*PROBLEM TO SOLVE:*
Where the line with "To add papers/source" appears below, start writing out lines exactly, and finish with the line with "- Explain how", which is included; write out nothing else.

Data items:
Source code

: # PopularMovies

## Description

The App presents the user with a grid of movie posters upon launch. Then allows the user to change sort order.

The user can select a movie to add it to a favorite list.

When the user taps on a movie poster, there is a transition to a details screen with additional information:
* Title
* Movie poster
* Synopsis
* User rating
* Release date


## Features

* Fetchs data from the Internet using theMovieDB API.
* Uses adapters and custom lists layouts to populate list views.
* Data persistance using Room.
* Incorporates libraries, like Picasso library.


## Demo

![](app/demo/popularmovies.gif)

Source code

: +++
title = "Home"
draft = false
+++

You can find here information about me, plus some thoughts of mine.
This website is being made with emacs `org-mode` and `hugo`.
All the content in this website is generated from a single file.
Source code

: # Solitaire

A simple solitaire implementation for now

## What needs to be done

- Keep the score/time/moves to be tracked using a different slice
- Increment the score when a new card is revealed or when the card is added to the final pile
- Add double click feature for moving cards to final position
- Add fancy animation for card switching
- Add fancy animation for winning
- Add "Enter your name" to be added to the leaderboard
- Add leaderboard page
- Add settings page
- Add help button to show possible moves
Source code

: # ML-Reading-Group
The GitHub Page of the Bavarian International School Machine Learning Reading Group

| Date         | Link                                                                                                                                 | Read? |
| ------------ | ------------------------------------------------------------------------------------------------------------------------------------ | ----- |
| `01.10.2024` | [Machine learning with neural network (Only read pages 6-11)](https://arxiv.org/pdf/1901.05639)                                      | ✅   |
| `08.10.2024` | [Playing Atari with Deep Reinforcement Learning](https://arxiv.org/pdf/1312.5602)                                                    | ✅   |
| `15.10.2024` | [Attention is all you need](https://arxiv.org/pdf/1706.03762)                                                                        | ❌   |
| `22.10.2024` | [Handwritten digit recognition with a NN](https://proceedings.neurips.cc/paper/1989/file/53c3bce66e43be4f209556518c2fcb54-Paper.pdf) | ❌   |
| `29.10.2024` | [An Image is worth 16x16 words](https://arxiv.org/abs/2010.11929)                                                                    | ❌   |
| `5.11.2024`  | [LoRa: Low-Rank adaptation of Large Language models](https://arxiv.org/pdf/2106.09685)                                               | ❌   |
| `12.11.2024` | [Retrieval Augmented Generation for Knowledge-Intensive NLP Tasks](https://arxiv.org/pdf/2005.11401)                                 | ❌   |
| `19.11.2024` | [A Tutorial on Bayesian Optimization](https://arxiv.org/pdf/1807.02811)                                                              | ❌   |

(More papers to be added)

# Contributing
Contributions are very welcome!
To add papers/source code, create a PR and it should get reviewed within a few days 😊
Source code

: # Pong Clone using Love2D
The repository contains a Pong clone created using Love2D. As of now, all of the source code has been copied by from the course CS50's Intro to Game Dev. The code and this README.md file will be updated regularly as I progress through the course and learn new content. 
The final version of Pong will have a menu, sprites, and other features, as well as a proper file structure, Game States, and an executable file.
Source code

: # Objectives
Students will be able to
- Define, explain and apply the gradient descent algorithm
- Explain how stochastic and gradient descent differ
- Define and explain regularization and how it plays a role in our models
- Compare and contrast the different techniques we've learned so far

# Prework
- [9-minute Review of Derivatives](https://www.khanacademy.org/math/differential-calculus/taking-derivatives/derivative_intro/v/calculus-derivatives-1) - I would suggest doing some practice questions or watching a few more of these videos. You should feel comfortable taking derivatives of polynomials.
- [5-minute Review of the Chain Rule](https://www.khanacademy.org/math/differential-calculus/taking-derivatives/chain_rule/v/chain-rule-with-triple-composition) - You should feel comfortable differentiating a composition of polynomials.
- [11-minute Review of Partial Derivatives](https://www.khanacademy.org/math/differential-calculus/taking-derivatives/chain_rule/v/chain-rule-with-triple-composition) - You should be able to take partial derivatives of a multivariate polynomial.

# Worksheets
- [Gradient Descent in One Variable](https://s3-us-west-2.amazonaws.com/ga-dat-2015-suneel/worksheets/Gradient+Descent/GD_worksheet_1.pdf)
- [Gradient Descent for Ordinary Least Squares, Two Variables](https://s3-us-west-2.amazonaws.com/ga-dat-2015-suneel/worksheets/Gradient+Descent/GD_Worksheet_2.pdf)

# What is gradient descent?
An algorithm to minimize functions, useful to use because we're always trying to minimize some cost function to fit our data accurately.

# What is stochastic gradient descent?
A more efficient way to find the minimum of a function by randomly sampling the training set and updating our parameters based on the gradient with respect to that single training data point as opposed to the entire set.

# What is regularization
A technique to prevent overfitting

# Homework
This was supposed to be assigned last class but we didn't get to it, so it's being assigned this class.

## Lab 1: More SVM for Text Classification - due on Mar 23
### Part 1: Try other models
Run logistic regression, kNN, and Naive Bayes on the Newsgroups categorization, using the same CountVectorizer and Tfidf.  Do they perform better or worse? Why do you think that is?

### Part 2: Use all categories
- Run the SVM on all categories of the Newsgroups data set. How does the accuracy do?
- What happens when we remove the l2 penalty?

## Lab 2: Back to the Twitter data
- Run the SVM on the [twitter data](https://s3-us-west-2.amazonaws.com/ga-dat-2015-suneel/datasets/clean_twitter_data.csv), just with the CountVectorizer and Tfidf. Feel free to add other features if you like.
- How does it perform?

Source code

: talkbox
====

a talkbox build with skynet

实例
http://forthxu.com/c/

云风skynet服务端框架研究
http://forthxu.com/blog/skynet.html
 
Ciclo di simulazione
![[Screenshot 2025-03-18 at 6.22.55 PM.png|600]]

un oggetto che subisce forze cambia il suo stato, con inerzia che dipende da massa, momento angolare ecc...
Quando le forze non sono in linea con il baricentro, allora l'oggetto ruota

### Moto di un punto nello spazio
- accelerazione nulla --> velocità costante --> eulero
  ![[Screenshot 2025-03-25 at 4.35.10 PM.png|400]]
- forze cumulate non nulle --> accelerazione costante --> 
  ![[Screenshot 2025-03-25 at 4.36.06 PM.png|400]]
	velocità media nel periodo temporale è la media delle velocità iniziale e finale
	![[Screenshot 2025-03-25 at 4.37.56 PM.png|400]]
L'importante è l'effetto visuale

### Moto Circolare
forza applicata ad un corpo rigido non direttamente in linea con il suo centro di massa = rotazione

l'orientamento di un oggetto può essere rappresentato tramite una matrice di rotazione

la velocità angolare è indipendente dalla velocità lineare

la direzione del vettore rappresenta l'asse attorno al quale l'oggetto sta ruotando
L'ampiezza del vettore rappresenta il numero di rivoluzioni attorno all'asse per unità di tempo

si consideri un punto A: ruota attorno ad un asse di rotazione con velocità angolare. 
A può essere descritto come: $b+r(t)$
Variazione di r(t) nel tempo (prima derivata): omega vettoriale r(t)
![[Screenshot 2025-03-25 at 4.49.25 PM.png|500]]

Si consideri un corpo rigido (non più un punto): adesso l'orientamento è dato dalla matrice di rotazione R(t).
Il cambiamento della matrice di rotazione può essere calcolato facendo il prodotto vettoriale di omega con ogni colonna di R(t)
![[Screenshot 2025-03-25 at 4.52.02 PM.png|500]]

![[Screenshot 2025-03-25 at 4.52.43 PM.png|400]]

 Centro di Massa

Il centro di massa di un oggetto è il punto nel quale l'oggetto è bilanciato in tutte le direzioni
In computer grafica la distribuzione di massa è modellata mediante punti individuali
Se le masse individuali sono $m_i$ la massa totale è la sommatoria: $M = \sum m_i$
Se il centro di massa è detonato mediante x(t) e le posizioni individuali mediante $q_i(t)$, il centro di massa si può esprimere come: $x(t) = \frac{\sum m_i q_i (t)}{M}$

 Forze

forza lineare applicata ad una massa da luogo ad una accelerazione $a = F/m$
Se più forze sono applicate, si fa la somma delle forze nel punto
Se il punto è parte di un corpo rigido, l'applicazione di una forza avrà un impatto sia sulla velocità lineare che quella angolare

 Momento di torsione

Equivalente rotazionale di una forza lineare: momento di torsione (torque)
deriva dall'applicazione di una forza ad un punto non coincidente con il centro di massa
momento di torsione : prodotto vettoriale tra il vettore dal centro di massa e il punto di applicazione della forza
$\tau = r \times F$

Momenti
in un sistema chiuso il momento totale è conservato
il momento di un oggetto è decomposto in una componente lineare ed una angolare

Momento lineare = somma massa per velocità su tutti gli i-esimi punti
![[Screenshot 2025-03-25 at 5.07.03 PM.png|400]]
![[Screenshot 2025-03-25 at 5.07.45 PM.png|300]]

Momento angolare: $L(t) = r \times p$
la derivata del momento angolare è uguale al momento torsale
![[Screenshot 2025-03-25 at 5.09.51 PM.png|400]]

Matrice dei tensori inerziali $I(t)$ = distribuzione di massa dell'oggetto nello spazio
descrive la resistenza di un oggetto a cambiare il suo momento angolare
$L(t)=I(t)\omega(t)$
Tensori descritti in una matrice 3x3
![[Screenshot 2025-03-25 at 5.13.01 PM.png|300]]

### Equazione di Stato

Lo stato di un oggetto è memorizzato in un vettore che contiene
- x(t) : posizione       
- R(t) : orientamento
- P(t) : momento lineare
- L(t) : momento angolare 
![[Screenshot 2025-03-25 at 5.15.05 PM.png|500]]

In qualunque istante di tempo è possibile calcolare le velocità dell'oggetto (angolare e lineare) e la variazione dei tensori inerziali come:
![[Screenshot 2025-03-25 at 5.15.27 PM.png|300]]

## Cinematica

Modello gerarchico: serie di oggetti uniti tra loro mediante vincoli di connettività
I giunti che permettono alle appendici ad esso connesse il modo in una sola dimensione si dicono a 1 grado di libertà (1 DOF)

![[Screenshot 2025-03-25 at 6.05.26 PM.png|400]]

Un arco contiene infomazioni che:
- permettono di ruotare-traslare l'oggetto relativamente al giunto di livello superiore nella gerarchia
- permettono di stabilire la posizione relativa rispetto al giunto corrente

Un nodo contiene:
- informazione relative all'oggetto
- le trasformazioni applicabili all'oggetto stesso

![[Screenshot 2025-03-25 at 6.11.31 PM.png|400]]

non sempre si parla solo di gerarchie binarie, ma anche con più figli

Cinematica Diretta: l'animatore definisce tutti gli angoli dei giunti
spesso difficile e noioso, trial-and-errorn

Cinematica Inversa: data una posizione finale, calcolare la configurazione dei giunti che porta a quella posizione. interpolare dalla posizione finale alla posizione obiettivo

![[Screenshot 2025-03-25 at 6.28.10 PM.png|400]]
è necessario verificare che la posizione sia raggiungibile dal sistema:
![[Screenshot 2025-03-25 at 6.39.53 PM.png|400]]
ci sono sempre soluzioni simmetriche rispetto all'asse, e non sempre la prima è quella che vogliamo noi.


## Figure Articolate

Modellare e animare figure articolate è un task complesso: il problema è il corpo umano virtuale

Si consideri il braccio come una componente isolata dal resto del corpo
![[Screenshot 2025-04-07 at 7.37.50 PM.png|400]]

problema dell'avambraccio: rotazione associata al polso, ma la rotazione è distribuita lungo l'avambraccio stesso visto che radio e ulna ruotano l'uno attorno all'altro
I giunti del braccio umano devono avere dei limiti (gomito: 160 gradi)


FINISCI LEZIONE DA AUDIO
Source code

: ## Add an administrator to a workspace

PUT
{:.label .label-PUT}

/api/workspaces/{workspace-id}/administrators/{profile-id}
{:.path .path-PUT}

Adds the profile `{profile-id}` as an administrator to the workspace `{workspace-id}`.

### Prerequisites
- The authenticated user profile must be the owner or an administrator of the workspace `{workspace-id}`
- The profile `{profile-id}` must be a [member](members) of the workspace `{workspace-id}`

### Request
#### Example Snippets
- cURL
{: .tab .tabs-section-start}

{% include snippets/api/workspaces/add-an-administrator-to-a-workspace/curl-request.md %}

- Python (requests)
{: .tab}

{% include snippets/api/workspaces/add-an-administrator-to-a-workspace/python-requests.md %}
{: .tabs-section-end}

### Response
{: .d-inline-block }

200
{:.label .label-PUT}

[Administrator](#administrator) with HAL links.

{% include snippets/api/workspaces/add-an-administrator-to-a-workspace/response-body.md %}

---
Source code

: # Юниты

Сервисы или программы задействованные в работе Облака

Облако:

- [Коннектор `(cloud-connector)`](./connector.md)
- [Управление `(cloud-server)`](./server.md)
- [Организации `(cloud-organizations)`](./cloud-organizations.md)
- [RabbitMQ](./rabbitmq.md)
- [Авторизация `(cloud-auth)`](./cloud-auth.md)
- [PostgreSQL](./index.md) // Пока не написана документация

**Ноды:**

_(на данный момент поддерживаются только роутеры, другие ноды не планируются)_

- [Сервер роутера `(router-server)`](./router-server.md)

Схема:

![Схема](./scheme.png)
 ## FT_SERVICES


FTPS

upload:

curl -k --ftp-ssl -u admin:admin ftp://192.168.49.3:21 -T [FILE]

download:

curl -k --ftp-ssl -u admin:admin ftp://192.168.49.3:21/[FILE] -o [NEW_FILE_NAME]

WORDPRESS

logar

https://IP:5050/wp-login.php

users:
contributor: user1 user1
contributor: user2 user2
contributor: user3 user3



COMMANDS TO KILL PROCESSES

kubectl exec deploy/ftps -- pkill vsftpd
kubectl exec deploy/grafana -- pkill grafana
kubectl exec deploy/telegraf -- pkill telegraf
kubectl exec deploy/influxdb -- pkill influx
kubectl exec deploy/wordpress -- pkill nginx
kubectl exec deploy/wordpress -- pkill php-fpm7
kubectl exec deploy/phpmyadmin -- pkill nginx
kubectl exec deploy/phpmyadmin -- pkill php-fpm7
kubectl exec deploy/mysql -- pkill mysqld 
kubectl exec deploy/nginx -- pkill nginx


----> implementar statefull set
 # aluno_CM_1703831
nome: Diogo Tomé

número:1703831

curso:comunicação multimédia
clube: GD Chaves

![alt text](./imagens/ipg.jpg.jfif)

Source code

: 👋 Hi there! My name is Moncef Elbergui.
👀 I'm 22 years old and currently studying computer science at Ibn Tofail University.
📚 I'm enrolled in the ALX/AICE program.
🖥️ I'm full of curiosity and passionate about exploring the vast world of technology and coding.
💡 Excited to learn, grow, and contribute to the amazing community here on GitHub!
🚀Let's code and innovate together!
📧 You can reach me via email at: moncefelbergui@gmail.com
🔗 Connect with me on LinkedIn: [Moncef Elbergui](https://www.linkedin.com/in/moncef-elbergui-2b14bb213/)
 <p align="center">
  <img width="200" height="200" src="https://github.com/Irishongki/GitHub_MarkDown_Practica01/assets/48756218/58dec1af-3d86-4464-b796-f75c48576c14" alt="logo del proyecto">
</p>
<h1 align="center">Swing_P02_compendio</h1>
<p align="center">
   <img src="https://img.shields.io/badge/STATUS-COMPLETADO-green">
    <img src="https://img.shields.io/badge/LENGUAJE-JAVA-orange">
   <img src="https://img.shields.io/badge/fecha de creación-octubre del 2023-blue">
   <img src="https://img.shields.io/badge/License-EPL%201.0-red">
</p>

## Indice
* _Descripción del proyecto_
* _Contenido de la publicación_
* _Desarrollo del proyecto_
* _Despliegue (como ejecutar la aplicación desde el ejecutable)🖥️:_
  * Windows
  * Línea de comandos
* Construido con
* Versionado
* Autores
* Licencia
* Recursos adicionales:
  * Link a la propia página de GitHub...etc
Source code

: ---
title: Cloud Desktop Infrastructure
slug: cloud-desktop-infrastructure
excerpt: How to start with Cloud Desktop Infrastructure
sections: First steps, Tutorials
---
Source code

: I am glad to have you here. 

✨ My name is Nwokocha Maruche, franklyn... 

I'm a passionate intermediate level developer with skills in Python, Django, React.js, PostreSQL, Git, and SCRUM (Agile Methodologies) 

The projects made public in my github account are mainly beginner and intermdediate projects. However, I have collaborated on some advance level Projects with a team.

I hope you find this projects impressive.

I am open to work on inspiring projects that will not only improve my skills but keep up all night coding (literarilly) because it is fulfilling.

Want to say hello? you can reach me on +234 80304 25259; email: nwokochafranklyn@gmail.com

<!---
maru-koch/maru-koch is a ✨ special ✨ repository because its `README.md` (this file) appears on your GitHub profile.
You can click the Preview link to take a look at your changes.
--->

*SOLUTION TO THE PROBLEM:*
To add papers/source code, create a PR and it should get reviewed within a few days 😊
Source code

: # Pong Clone using Love2D
The repository contains a Pong clone created using Love2D. As of now, all of the source code has been copied by from the course CS50's Intro to Game Dev. The code and this README.md file will be updated regularly as I progress through the course and learn new content. 
The final version of Pong will have a menu, sprites, and other features, as well as a proper file structure, Game States, and an executable file.
Source code

: # Objectives
Students will be able to
- Define, explain and apply the gradient descent algorithm
- Explain how stochastic and gradient descent differ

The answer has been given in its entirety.